Selby hopes that by reducing the amount of time and effort creatives spend wading through emails — and having multiple interactions with multiple people across multiple touchpoints — creatives will be able to live “freer and more expressive lives”.
“It’s also the difference between making your passion a viable job for the rest of your life versus struggling to make ends meet,” adds Williams.
So far, Contact has onboarded 1,000 creatives and 2,000 brands and businesses. Right now, the company represents models, hair and makeup artists and photographers but they plan to roll the platform out to videographers and stylists in due course.
Raising the bar
Another creator headache Contact wants to solve: getting paid on time, and fairly.
“When I was doing my photography work, I was working with some really big names — who you would expect to pay on time — but who paid late, or sometimes not at all,” says Selby. (Contact has a feature in the pipeline to pay every creator immediately after a job, so they don’t have to worry about cash flow.)

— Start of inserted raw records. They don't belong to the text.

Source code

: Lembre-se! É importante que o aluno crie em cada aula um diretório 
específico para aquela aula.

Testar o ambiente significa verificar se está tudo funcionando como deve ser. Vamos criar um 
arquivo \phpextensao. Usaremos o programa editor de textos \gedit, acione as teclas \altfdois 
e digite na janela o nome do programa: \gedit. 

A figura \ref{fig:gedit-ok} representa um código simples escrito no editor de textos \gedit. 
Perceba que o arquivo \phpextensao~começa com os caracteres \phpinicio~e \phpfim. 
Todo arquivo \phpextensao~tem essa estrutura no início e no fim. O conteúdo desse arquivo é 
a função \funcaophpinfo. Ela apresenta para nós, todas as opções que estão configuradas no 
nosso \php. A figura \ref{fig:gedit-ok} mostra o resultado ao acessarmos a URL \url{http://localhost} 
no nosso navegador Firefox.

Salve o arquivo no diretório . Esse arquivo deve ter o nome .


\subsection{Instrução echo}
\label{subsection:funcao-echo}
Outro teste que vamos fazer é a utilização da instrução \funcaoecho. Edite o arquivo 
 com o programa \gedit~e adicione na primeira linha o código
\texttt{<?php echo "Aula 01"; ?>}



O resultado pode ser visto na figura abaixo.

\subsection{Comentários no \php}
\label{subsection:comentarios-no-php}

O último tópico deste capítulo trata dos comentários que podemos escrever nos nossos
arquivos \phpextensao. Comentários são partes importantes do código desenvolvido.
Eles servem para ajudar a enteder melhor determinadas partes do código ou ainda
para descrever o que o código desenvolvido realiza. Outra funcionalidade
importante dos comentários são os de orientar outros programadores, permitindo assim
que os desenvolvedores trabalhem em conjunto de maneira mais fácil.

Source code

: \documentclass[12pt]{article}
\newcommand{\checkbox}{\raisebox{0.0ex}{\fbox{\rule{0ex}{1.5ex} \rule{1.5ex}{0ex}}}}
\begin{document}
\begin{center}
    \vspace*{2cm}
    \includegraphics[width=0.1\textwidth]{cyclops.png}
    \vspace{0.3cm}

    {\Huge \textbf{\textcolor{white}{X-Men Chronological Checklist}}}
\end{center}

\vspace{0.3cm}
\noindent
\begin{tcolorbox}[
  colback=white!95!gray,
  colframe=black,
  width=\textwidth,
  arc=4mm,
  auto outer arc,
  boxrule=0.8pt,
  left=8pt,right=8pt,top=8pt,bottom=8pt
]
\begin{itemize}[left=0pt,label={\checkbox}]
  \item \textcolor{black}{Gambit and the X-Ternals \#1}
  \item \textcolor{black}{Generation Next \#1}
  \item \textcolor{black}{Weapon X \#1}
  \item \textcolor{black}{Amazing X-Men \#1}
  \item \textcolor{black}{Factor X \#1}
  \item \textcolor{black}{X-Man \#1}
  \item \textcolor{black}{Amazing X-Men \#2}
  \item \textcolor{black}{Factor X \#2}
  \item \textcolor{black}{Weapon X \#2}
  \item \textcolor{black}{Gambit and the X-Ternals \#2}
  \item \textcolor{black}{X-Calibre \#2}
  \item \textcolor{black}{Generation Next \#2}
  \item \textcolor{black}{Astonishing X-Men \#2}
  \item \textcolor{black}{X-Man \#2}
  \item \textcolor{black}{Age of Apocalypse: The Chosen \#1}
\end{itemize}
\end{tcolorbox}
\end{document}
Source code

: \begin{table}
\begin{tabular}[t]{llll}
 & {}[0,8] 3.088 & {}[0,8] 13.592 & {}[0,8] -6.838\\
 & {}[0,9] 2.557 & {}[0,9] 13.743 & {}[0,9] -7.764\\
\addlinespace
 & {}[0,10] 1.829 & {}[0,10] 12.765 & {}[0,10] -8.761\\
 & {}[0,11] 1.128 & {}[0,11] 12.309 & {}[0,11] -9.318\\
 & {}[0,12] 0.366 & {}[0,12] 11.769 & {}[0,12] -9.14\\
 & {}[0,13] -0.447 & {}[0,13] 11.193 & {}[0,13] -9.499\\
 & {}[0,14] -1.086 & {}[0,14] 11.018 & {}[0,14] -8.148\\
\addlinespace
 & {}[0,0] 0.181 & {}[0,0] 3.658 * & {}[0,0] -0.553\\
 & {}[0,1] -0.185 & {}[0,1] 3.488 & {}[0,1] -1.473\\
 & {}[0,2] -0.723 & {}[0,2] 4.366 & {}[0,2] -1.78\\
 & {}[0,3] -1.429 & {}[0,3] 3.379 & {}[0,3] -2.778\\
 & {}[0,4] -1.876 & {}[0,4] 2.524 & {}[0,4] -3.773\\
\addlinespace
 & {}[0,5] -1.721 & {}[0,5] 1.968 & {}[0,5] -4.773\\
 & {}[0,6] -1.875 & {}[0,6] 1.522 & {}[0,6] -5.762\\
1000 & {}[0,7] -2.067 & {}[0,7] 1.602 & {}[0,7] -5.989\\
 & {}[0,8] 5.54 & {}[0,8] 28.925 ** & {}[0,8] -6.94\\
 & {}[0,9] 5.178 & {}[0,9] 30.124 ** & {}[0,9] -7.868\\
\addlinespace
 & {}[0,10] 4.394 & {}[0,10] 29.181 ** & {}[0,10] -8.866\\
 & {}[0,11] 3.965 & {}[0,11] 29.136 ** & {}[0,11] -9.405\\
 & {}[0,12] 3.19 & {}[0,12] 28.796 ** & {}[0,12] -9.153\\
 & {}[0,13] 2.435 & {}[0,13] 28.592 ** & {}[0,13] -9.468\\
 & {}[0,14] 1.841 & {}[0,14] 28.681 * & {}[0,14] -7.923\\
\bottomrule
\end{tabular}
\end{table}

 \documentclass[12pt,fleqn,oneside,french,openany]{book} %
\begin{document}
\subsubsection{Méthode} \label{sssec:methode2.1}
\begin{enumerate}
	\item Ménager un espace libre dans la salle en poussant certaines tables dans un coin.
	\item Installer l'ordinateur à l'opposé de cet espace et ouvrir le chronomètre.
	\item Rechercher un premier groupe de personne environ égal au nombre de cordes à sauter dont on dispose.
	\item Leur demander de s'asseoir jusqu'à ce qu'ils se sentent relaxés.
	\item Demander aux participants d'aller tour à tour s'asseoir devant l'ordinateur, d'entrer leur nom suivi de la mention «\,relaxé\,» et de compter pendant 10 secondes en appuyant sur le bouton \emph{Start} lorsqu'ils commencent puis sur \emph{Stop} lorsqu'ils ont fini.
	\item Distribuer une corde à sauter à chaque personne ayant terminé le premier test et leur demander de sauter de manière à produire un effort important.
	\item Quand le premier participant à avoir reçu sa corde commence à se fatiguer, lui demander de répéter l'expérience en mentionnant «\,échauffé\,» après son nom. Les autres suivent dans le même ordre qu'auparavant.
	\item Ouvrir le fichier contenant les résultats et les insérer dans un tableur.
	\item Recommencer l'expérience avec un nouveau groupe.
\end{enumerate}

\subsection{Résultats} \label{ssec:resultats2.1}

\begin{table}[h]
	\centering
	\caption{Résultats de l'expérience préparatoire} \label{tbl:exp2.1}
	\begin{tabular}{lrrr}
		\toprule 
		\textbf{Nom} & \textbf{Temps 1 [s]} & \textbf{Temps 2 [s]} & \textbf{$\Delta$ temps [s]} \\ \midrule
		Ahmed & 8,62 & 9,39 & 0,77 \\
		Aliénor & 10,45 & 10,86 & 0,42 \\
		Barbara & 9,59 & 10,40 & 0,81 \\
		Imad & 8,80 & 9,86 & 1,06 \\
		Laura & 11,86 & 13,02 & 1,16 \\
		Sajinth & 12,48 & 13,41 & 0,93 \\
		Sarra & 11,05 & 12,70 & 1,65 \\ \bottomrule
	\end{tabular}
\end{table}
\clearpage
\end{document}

He says that many creatives like to work with agencies who can barter with brands and negotiate on pricing, whereas negotiating is harder as an individual.
We don’t just connect two parties and say 'figure it out, we’re not involved anymore'
That’s why Contact has an operations team which vets every job, ensuring the brand is credible — and which keeps an eye on market rates to ensure creatives are paid a fair amount. The team is also on hand to speak to talent if they have queries, and to offer support in tricky situations.
“We offer a similar level of support to what an agency might in that way; we’re not super hands-off,” says Selby. “We don’t just connect two parties and say 'figure it out, we’re not involved anymore'.”
Focusing on talent
But Contact isn’t out to replace traditional talent agencies; it wants to work with them as partners.
The hope is that the platform will relieve agents of their bookkeeping responsibilities — managing artist's schedules, accepting or rejecting bookings, handling information — so that they can dedicate more time to the artists.
“There will always be a desire for a personal connection with your agent or manager: someone who can give you personalised advice for your career,” says Williams. “But right now, there’s a lot of schedule handling that isn’t fulfilled with that (agent) relationship, and a lot of information gets lost.”
An artist agent shouldn’t have to do all these things that technology can do quite simply.
“An artist agent shouldn’t have to do all these things that technology can do quite simply,” she adds.
Contact doesn’t charge creatives commission. Instead, it charges businesses a 20% booking fee, which is a standard agency fee in the industry, according to Selby. Contact then splits that fee down the middle, offering half of it to agencies it works with.
“So basically, any time that talent books onto Contact, we pay the agent 10%. And they don’t have to do anything other than be there for their talent,” says Selby.
Contact currently has a team of 35, and it is rapidly trying to hire engineers which it admits are incredibly tough to find.
Williams says that the team has “already splintered into focusing on the different areas of the product” so Contact is focusing on building out these teams in order to scale the company: whether that is in product development, new audiences, or new cities.
Selby speculates that, since the creator economy is huge in the US, Contact will eventually expand to the “obvious” cities of Los Angeles and New York. But for now, the company is interested in growing slowly: “Building out the playbook within Europe and then replicating it elsewhere.”